***** STORED DATA *****

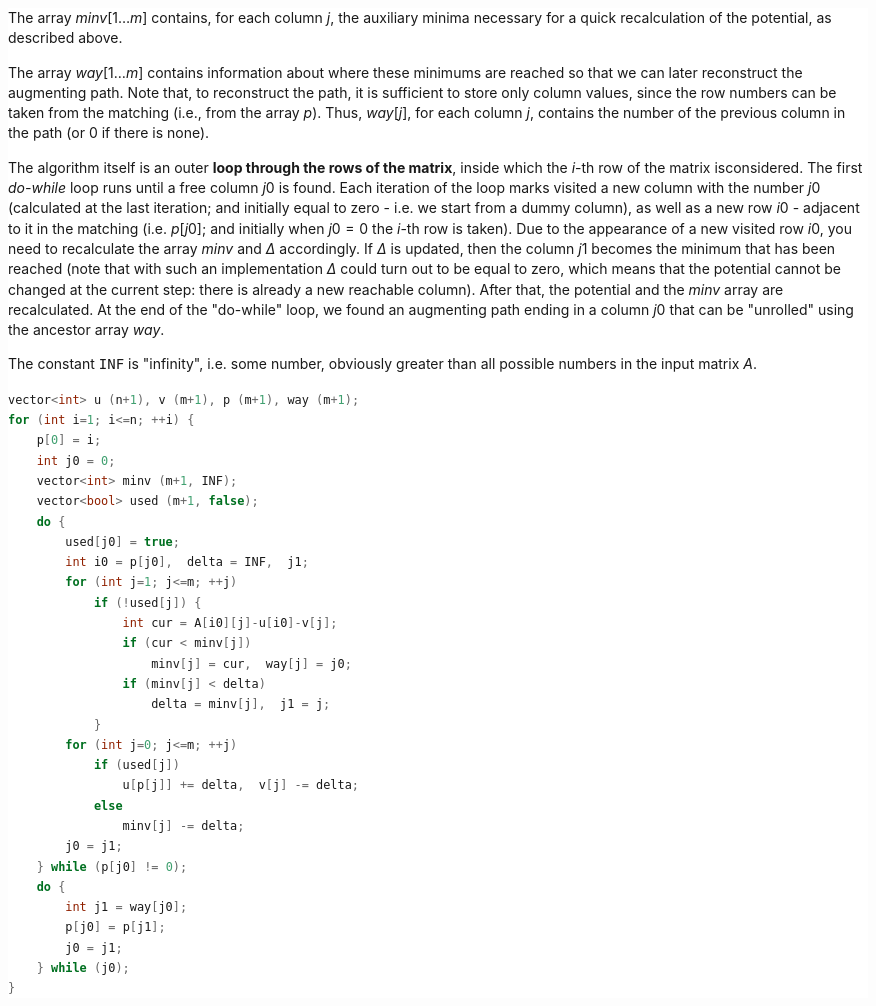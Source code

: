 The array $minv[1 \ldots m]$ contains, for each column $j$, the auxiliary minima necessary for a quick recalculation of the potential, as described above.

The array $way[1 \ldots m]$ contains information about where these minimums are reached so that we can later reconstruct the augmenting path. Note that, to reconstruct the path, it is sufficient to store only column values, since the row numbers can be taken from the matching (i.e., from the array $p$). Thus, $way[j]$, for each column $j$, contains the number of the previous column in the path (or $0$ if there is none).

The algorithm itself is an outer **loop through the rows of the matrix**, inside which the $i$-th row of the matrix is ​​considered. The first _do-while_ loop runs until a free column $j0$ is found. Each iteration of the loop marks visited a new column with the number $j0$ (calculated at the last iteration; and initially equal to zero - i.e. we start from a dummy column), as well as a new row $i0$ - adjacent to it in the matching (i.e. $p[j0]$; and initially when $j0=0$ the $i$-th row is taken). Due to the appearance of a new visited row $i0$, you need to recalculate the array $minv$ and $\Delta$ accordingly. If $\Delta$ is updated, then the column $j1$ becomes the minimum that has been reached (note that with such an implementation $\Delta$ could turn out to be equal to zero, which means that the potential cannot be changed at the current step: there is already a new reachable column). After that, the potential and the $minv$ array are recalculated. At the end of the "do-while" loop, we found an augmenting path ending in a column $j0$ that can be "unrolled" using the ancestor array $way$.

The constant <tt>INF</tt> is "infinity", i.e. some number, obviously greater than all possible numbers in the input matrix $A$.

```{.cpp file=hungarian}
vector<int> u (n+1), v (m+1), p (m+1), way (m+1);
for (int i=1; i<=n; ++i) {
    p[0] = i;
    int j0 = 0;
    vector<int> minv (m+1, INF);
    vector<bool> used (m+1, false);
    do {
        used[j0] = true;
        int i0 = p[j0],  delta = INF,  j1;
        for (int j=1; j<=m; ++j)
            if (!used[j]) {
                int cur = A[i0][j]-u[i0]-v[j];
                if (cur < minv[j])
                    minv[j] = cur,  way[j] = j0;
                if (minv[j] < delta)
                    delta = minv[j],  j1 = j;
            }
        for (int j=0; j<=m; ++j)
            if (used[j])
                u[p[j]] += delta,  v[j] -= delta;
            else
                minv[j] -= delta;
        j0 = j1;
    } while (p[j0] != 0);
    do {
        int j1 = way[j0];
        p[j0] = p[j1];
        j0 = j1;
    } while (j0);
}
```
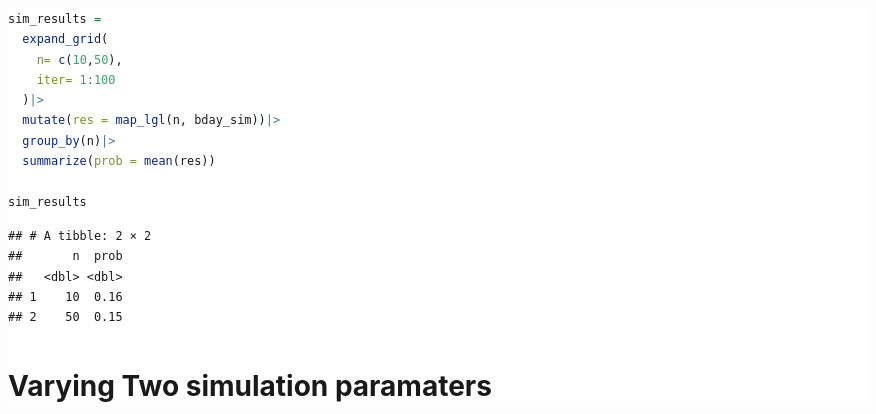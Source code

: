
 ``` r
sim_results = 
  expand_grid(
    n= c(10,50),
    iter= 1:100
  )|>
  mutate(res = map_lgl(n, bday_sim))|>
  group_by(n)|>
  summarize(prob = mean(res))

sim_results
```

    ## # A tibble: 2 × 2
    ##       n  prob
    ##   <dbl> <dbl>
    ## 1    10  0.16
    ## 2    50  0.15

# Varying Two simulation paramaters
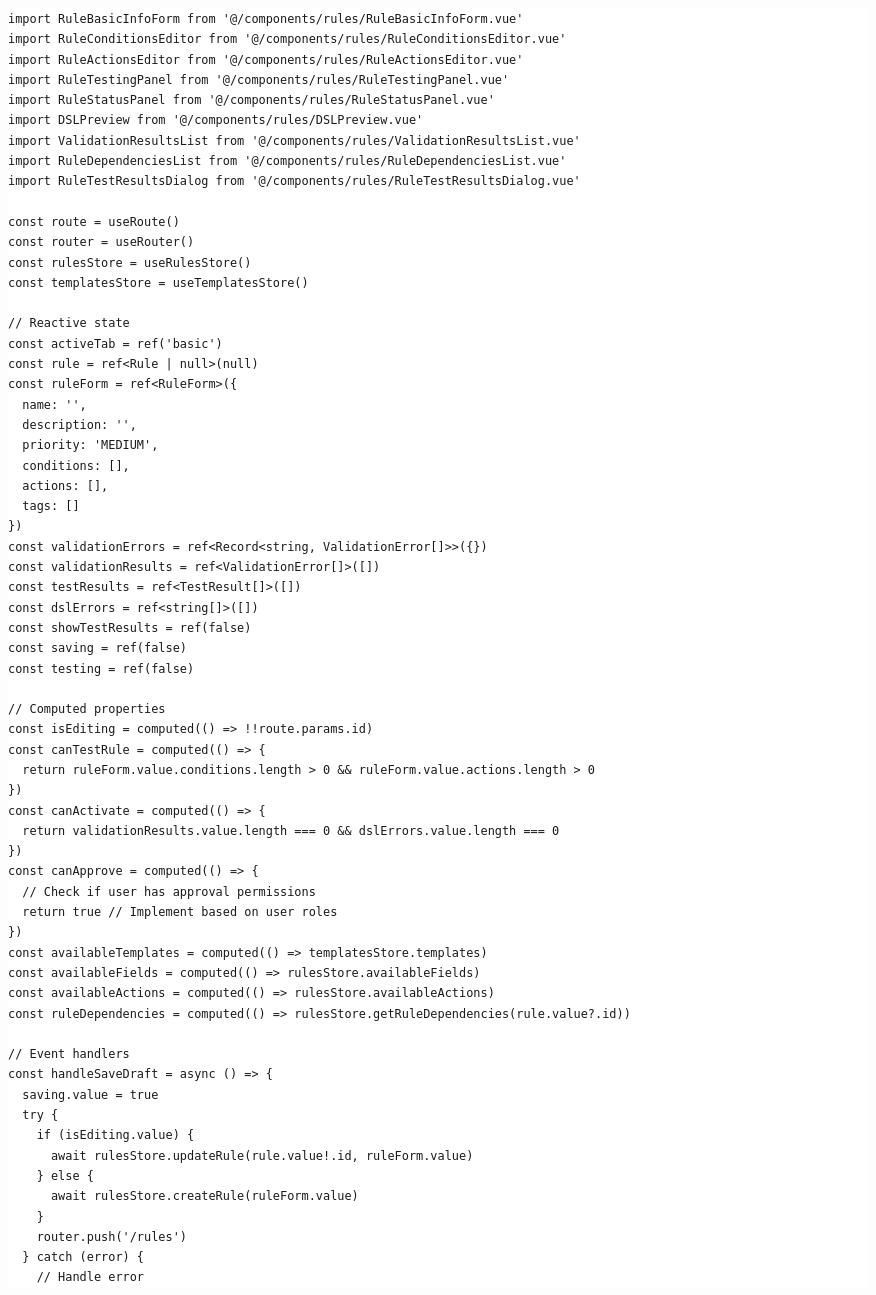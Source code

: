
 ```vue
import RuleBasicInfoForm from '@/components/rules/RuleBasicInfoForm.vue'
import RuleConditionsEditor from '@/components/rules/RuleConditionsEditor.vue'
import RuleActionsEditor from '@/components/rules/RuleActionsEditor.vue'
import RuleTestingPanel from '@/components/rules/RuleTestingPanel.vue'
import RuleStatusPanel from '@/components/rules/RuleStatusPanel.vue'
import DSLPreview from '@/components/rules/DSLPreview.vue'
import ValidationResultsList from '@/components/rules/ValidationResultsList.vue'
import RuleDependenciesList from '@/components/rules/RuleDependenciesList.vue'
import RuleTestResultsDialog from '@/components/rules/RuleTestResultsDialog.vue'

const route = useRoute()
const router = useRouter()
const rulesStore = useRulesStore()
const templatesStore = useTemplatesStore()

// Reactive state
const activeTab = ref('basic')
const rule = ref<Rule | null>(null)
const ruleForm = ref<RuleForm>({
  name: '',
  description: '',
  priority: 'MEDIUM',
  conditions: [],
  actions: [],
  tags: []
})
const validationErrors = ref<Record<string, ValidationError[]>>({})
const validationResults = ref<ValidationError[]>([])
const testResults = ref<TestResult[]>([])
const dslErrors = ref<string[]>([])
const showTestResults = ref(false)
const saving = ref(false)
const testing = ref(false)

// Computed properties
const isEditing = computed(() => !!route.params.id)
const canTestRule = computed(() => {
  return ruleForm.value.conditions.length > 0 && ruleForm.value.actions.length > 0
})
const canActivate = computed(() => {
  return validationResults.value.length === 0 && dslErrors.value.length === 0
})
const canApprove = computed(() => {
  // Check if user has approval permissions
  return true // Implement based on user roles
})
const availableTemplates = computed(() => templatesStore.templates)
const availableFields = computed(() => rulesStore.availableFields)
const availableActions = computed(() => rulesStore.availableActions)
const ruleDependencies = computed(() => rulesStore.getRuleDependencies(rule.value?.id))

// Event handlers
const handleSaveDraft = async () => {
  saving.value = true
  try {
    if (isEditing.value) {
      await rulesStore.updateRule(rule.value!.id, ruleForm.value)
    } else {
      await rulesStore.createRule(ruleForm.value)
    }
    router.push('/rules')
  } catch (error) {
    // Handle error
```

*****

• EXERCISE DIRECTIONS
Go through the records and repeat each one exactly, skipping anything that is a picture.

• OUTPUT OF THE TASK
Source code

: The array $minv[1 \ldots m]$ contains, for each column $j$, the auxiliary minima necessary for a quick recalculation of the potential, as described above.

The array $way[1 \ldots m]$ contains information about where these minimums are reached so that we can later reconstruct the augmenting path. Note that, to reconstruct the path, it is sufficient to store only column values, since the row numbers can be taken from the matching (i.e., from the array $p$). Thus, $way[j]$, for each column $j$, contains the number of the previous column in the path (or $0$ if there is none).

The algorithm itself is an outer **loop through the rows of the matrix**, inside which the $i$-th row of the matrix is ​​considered. The first _do-while_ loop runs until a free column $j0$ is found. Each iteration of the loop marks visited a new column with the number $j0$ (calculated at the last iteration; and initially equal to zero - i.e. we start from a dummy column), as well as a new row $i0$ - adjacent to it in the matching (i.e. $p[j0]$; and initially when $j0=0$ the $i$-th row is taken). Due to the appearance of a new visited row $i0$, you need to recalculate the array $minv$ and $\Delta$ accordingly. If $\Delta$ is updated, then the column $j1$ becomes the minimum that has been reached (note that with such an implementation $\Delta$ could turn out to be equal to zero, which means that the potential cannot be changed at the current step: there is already a new reachable column). After that, the potential and the $minv$ array are recalculated. At the end of the "do-while" loop, we found an augmenting path ending in a column $j0$ that can be "unrolled" using the ancestor array $way$.

The constant <tt>INF</tt> is "infinity", i.e. some number, obviously greater than all possible numbers in the input matrix $A$.

```{.cpp file=hungarian}
vector<int> u (n+1), v (m+1), p (m+1), way (m+1);
for (int i=1; i<=n; ++i) {
    p[0] = i;
    int j0 = 0;
    vector<int> minv (m+1, INF);
    vector<bool> used (m+1, false);
    do {
        used[j0] = true;
        int i0 = p[j0],  delta = INF,  j1;
        for (int j=1; j<=m; ++j)
            if (!used[j]) {
                int cur = A[i0][j]-u[i0]-v[j];
                if (cur < minv[j])
                    minv[j] = cur,  way[j] = j0;
                if (minv[j] < delta)
                    delta = minv[j],  j1 = j;
            }
        for (int j=0; j<=m; ++j)
            if (used[j])
                u[p[j]] += delta,  v[j] -= delta;
            else
                minv[j] -= delta;
        j0 = j1;
    } while (p[j0] != 0);
    do {
        int j1 = way[j0];
        p[j0] = p[j1];
        j0 = j1;
    } while (j0);
}
```
Source code

:
 ``` r
sim_results = 
  expand_grid(
    n= c(10,50),
    iter= 1:100
  )|>
  mutate(res = map_lgl(n, bday_sim))|>
  group_by(n)|>
  summarize(prob = mean(res))

sim_results
```

    ## # A tibble: 2 × 2
    ##       n  prob
    ##   <dbl> <dbl>
    ## 1    10  0.16
    ## 2    50  0.15

# Varying Two simulation paramaters
Source code

:
 ```vue
import RuleBasicInfoForm from '@/components/rules/RuleBasicInfoForm.vue'
import RuleConditionsEditor from '@/components/rules/RuleConditionsEditor.vue'
import RuleActionsEditor from '@/components/rules/RuleActionsEditor.vue'
import RuleTestingPanel from '@/components/rules/RuleTestingPanel.vue'
import RuleStatusPanel from '@/components/rules/RuleStatusPanel.vue'
import DSLPreview from '@/components/rules/DSLPreview.vue'
import ValidationResultsList from '@/components/rules/ValidationResultsList.vue'
import RuleDependenciesList from '@/components/rules/RuleDependenciesList.vue'
import RuleTestResultsDialog from '@/components/rules/RuleTestResultsDialog.vue'

const route = useRoute()
const router = useRouter()
const rulesStore = useRulesStore()
const templatesStore = useTemplatesStore()

// Reactive state
const activeTab = ref('basic')
const rule = ref<Rule | null>(null)
const ruleForm = ref<RuleForm>({
  name: '',
  description: '',
  priority: 'MEDIUM',
  conditions: [],
  actions: [],
  tags: []
})
const validationErrors = ref<Record<string, ValidationError[]>>({})
const validationResults = ref<ValidationError[]>([])
const testResults = ref<TestResult[]>([])
const dslErrors = ref<string[]>([])
const showTestResults = ref(false)
const saving = ref(false)
const testing = ref(false)

// Computed properties
const isEditing = computed(() => !!route.params.id)
const canTestRule = computed(() => {
  return ruleForm.value.conditions.length > 0 && ruleForm.value.actions.length > 0
})
const canActivate = computed(() => {
  return validationResults.value.length === 0 && dslErrors.value.length === 0
})
const canApprove = computed(() => {
  // Check if user has approval permissions
  return true // Implement based on user roles
})
const availableTemplates = computed(() => templatesStore.templates)
const availableFields = computed(() => rulesStore.availableFields)
const availableActions = computed(() => rulesStore.availableActions)
const ruleDependencies = computed(() => rulesStore.getRuleDependencies(rule.value?.id))

// Event handlers
const handleSaveDraft = async () => {
  saving.value = true
  try {
    if (isEditing.value) {
      await rulesStore.updateRule(rule.value!.id, ruleForm.value)
    } else {
      await rulesStore.createRule(ruleForm.value)
    }
    router.push('/rules')
  } catch (error) {
    // Handle error
```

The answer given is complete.